* [ABOUT THIS TASK]
In the records that follow, count each line where the string "calculates" occurs. Provide the total and no other text.

[Saved data entries]
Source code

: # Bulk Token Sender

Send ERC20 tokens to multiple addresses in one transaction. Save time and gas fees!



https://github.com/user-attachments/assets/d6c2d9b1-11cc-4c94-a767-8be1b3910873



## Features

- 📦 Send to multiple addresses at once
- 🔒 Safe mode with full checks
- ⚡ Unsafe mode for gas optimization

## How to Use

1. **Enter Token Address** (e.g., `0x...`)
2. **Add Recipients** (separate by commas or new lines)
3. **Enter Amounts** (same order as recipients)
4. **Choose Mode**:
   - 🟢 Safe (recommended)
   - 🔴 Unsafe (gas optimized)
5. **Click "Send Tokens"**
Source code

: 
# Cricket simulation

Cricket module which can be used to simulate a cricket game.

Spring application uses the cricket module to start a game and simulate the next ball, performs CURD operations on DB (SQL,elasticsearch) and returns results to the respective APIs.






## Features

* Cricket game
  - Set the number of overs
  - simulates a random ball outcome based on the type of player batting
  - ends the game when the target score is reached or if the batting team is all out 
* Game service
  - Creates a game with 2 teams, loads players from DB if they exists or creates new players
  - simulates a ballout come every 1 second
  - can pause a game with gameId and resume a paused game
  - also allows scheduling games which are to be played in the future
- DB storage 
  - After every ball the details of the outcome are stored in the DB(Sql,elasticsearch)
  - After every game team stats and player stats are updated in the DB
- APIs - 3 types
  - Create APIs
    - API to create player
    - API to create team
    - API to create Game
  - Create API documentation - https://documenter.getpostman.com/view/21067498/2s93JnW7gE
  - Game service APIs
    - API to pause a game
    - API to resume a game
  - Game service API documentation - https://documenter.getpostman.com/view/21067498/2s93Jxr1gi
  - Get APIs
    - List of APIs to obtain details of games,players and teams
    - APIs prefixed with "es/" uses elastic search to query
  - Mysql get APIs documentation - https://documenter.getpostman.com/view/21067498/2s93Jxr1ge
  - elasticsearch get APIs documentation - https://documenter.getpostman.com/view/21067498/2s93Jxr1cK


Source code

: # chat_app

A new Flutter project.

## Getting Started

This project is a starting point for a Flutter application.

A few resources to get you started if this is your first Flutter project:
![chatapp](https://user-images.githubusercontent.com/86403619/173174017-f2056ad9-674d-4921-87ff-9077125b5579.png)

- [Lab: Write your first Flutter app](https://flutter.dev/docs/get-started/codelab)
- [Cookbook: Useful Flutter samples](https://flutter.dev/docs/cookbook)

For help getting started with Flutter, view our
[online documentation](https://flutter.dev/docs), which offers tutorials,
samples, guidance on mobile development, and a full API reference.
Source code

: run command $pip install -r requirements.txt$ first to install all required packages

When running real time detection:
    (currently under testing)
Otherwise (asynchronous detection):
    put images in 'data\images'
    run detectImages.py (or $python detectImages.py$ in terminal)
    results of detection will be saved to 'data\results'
==
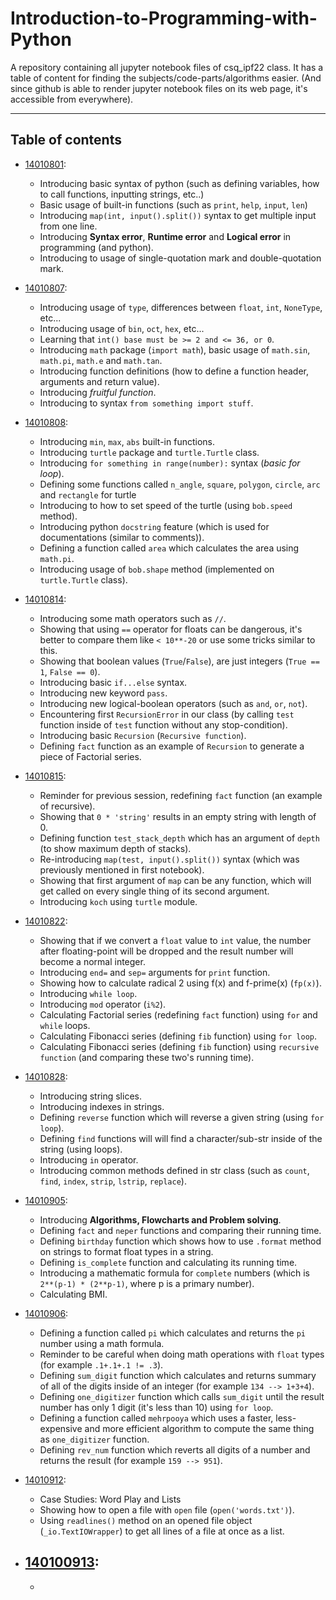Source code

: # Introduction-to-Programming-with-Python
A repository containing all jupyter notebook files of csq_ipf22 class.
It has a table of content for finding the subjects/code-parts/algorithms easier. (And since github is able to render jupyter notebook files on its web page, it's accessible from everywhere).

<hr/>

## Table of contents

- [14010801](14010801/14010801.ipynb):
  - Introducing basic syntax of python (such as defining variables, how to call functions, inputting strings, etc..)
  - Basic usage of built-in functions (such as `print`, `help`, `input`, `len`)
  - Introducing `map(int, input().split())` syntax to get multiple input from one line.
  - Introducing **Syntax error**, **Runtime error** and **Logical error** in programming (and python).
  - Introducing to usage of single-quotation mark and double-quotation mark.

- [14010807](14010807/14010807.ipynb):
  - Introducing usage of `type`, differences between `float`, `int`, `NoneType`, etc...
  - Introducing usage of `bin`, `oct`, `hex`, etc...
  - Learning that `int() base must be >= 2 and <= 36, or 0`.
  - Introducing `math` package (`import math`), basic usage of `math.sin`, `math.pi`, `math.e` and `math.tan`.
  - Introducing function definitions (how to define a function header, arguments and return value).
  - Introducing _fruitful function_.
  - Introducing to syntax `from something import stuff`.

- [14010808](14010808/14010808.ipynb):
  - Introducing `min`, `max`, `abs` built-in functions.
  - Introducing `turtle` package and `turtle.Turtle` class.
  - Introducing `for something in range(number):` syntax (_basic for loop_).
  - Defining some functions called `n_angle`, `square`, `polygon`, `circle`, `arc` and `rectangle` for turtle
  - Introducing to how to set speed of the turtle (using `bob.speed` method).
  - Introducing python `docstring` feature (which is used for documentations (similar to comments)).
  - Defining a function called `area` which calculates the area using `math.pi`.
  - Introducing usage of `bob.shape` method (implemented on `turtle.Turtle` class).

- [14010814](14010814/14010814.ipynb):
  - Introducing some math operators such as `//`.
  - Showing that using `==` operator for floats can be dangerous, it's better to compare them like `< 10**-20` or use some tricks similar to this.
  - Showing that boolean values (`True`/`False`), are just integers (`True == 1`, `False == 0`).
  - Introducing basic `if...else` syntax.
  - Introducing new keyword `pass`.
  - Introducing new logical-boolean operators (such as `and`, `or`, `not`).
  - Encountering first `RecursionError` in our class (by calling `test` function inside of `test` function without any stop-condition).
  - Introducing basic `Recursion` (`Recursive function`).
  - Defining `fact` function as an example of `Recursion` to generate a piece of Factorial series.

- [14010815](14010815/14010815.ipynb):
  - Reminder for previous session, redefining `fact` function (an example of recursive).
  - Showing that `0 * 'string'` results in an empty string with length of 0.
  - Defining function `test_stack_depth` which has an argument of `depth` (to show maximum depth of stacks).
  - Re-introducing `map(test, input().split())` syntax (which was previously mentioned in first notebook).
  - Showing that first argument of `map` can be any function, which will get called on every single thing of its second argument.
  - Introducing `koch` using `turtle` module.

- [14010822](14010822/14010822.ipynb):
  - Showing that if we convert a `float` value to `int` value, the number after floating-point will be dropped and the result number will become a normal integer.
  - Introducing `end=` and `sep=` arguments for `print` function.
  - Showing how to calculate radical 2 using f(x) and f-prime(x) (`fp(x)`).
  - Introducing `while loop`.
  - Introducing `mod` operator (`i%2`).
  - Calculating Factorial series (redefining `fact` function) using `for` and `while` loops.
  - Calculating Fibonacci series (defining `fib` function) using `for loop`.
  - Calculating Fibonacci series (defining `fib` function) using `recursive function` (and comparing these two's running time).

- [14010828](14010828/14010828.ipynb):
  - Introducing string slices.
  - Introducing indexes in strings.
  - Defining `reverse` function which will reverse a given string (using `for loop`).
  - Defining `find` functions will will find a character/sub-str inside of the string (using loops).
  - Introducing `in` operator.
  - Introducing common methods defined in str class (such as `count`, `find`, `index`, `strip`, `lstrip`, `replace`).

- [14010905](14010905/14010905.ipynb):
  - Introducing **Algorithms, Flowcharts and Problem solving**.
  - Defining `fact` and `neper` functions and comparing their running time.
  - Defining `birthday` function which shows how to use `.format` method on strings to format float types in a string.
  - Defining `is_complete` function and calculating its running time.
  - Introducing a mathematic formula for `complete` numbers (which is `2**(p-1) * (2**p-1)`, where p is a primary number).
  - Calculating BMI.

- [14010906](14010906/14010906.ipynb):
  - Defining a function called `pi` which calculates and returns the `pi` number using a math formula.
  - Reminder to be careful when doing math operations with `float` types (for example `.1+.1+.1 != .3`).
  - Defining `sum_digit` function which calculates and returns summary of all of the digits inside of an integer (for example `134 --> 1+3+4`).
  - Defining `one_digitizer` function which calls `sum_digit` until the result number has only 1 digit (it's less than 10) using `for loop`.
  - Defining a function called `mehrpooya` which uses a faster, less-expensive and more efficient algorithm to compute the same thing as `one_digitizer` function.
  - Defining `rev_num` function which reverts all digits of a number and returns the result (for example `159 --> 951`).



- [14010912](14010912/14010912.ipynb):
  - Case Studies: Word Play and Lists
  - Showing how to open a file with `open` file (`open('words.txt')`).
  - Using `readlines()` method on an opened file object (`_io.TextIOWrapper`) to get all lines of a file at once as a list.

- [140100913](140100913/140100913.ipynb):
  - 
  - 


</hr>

* [EXERCISE ANSWER]
3